This Christmas, the Herald is profiling 12 charities chosen to get a $12,000 grant from Auckland Airport as part of its 12 Days of Christmas giving programme – now in its twelfth year. The $144,000 comes from generous travellers who donate money in globes throughout the airport.
The summer of 2018 was a bad one for little blue penguins.
Thousands of chicks washed up along the shore in a mass die-off caused by the La Nina weather pattern.
Warm surface water made fish retreat to colder waters too deep for the chicks to dive.
Most starved to death, but the ones that came ashore on Waiheke Island had a better chance of survival thanks to its unique Native Bird Rescue.
The small team of volunteers offers a 24-hour rescue response and rehabilitation service for native birds, is one of 12 charities to get $12,000 from Auckland Airport as part of its 12 Days of Christmas programme.
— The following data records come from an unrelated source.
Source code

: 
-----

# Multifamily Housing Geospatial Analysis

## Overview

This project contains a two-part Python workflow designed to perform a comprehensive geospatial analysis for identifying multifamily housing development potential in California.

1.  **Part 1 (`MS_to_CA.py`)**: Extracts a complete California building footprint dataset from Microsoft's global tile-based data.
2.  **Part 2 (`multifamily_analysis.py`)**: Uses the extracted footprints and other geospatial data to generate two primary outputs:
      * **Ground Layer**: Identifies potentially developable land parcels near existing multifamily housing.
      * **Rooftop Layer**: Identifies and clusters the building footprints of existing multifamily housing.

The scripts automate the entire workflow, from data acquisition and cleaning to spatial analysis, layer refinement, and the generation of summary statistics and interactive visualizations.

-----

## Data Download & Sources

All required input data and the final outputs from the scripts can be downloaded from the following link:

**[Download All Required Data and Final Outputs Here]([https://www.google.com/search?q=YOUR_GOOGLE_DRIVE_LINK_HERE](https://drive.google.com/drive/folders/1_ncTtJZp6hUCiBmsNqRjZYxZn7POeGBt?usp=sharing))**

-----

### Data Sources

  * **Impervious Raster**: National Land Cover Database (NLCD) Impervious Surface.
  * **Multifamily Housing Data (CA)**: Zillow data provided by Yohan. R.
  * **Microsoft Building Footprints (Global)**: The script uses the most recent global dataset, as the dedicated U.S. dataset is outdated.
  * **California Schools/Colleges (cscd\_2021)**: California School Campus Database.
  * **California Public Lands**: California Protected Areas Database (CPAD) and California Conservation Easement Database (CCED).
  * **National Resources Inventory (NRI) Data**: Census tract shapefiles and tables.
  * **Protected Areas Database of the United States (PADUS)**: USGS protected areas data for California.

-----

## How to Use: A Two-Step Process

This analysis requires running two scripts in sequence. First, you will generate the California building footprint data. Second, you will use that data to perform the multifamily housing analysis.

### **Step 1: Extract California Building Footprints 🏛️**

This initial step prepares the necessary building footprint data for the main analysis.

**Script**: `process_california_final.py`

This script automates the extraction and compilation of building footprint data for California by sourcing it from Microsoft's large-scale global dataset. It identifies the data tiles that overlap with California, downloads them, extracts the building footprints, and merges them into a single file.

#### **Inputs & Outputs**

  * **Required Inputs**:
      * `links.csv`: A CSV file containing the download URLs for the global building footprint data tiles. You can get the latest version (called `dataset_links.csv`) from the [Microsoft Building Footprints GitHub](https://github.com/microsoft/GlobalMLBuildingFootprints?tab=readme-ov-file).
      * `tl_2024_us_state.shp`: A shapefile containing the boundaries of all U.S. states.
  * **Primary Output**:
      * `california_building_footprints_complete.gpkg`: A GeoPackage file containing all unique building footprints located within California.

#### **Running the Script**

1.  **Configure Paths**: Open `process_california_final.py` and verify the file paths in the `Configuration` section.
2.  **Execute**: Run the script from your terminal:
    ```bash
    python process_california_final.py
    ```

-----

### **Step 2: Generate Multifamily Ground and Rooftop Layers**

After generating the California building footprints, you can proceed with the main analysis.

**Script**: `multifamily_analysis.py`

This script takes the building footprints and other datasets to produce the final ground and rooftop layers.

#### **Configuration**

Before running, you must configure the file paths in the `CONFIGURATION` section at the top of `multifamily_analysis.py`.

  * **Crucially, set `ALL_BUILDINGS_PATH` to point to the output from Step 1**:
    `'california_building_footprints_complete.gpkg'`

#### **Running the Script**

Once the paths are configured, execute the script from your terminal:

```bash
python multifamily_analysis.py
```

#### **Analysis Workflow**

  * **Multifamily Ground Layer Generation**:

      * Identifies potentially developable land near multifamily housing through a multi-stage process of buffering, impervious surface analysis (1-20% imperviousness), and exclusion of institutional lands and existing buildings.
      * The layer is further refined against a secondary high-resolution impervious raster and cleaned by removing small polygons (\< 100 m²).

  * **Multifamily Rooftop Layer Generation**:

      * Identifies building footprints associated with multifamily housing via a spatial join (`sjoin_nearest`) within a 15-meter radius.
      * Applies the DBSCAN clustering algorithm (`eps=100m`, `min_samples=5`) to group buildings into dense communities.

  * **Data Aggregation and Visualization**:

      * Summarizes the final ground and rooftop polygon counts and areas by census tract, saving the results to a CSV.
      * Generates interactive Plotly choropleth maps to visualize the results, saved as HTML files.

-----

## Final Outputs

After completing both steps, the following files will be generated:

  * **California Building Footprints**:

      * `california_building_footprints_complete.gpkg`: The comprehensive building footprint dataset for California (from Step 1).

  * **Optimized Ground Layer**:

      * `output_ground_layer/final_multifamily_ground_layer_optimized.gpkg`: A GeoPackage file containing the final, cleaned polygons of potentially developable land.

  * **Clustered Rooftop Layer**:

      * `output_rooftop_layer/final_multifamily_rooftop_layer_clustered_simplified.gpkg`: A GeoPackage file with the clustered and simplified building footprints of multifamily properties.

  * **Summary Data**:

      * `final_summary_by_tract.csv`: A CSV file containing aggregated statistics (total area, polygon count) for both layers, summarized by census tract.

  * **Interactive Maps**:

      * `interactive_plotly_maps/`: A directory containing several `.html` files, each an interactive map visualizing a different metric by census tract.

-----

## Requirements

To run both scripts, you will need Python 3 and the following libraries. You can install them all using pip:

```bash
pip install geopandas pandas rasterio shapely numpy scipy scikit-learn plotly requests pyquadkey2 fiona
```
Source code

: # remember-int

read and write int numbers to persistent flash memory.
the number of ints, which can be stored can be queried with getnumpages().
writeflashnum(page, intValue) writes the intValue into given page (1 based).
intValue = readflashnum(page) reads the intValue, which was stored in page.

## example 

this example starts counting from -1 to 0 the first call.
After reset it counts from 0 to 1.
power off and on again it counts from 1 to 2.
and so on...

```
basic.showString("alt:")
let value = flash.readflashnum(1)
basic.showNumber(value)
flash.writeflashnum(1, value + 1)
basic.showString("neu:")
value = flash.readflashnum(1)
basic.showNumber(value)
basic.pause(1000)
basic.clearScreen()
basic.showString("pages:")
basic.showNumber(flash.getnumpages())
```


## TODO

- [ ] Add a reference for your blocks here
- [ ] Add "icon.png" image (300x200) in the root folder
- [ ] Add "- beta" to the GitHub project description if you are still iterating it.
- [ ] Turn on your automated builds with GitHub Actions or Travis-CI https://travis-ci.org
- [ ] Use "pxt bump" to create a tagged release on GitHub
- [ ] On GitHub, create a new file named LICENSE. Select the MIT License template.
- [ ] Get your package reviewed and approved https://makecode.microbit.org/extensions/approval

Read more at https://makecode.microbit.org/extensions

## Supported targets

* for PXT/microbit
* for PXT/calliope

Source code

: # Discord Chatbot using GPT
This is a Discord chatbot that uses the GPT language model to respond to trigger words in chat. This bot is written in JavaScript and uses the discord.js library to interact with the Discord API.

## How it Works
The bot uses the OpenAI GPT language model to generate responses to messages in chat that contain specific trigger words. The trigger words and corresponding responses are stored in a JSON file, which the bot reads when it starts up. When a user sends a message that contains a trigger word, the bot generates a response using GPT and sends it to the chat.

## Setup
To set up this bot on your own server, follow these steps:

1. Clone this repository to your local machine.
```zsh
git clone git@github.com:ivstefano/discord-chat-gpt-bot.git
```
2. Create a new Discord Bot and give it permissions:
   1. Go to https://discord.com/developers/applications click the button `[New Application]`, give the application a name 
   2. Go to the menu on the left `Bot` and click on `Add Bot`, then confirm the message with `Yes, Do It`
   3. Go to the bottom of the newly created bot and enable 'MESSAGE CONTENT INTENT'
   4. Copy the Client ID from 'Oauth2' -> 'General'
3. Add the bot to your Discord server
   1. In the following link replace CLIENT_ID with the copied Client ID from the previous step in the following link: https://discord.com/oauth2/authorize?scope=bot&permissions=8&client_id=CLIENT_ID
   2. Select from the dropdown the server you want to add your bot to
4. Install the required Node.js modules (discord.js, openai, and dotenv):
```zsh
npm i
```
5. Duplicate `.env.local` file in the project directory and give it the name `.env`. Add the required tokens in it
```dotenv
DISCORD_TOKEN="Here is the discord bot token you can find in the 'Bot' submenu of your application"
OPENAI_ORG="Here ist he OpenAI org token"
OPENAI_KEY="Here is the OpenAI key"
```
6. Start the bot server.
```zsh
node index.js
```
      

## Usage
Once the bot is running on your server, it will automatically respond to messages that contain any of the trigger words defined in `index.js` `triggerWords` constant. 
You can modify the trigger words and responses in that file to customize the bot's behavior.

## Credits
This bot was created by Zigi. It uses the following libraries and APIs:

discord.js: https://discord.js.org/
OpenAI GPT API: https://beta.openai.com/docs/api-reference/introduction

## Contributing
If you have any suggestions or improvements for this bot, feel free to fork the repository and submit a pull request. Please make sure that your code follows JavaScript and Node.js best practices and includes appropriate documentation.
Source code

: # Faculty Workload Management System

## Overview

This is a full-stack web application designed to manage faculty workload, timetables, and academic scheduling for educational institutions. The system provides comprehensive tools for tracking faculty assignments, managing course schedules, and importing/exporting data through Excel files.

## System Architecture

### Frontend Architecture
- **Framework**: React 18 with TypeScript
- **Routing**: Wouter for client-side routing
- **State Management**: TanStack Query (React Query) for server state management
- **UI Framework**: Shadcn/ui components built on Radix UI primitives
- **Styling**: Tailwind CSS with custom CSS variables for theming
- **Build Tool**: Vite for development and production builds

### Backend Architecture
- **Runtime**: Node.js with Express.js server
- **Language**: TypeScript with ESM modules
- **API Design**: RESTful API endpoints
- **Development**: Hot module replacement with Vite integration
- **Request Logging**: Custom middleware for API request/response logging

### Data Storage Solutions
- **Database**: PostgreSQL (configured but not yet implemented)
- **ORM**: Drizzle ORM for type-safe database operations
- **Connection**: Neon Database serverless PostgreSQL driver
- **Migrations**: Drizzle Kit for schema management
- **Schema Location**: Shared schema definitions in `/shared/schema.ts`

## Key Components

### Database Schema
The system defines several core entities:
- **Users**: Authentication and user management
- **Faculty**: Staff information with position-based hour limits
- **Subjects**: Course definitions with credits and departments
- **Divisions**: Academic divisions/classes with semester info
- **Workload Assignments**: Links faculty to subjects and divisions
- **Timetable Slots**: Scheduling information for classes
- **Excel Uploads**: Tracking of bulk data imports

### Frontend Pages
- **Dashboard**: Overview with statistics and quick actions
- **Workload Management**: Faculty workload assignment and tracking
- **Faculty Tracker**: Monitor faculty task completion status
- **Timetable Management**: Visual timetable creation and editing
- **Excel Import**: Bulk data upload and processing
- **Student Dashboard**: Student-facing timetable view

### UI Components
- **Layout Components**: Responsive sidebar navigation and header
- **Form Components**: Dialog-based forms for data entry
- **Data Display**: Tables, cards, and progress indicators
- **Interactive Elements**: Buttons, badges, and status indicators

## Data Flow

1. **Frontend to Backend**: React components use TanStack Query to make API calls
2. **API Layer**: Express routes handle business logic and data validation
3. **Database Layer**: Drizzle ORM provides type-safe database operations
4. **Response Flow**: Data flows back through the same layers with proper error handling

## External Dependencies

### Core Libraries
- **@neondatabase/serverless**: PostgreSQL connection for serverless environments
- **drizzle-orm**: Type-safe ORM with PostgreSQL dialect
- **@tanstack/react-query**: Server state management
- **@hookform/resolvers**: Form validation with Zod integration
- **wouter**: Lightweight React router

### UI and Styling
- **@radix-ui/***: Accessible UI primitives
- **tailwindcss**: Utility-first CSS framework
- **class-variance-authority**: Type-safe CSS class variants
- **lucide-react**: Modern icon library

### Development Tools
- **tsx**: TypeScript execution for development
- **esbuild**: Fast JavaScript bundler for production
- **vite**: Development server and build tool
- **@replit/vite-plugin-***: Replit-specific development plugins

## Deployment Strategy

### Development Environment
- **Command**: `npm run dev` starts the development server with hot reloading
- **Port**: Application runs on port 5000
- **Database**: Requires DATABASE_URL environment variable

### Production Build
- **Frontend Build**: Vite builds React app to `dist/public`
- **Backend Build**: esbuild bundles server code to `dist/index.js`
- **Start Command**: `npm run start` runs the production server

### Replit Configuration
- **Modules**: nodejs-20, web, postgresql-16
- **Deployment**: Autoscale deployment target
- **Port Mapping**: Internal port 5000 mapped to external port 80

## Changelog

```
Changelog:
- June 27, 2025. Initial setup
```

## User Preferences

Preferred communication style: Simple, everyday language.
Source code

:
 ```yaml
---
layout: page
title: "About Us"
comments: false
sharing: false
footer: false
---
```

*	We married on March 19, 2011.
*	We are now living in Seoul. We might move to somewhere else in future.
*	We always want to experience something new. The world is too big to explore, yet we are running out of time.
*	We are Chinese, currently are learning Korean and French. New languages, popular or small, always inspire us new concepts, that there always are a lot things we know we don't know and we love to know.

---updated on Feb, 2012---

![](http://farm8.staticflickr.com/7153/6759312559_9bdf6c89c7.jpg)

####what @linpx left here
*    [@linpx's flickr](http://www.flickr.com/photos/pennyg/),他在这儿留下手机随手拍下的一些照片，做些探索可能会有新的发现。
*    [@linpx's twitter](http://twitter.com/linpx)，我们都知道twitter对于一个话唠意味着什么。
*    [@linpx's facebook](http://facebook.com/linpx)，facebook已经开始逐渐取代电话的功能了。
Native Bird Rescue founder Karen Saunders says its team saved nine of the 41 little blue penguins washed ashore on Waiheke that month.
"That was a really high rate of return compared to anywhere else. Most were so emaciated they died on the way here or within an hour of arriving. It was pretty awful.
"So pulling them through was a very long, slow, gentle procedure," she says.
The penguins start with hydration therapy to make sure their organs pull through.
Then they're fed fish slurries with 5 per cent food until they build up to solids.
The next step is physio.
"You can't release them straight away. It would be like getting a human who hasn't moved for three months to run a marathon. They've got to build their muscle tone and stamina back up," Saunders says.
The penguins do circuits in a fibreglass tub, walking up a ramp, diving in and swimming back. Their first taste of the sea is in an extra-large dog cage the team has adapted for penguin rehab. "We take it down to the beach on whichever side of the island's calm and put the cage in the water.
"At first they can only swim for five minutes before they get tired and cold and hop up on the little shelf we built," she says. Once they can do 20 minutes a day, they're close to release.
For four penguins, the team built a fenced nesting enclosure where they fed them for 10 days before opening the gates. Three made it back to the wild but one stayed behind even though her mate had left.
"We think she had brain damage from malnutrition. She was the lightest. She's gone to live at Auckland Zoo where she recently laid eggs. She's an advocacy bird now."
Native Bird Rescue is lucky that one of New Zealand's more experienced zoological veterinarians, Dr Bryan Gartrell, lives on Waiheke.
The native bird enthusiast chairs the trust and volunteers his time. The team has a high success rate with the protected avian species it rescues, from fantails and tūī, to ruru and shags.
"Once we get them through that first 24 hours, we have an 88 per cent success rate back to the wild," Saunders says. Volunteers come from all walks of life and for some the nurturing involved with rehabilitating birds becomes a healing process for them too.
Auckland Airport's general manager of corporate services, Mary-Liz Tuck, says the $12,000 will go on an electric van big enough to take the penguin rehabilitation cage to the beach.
"We are encouraged that local Waiheke bird and wildlife will be better supported in times of distress and illness."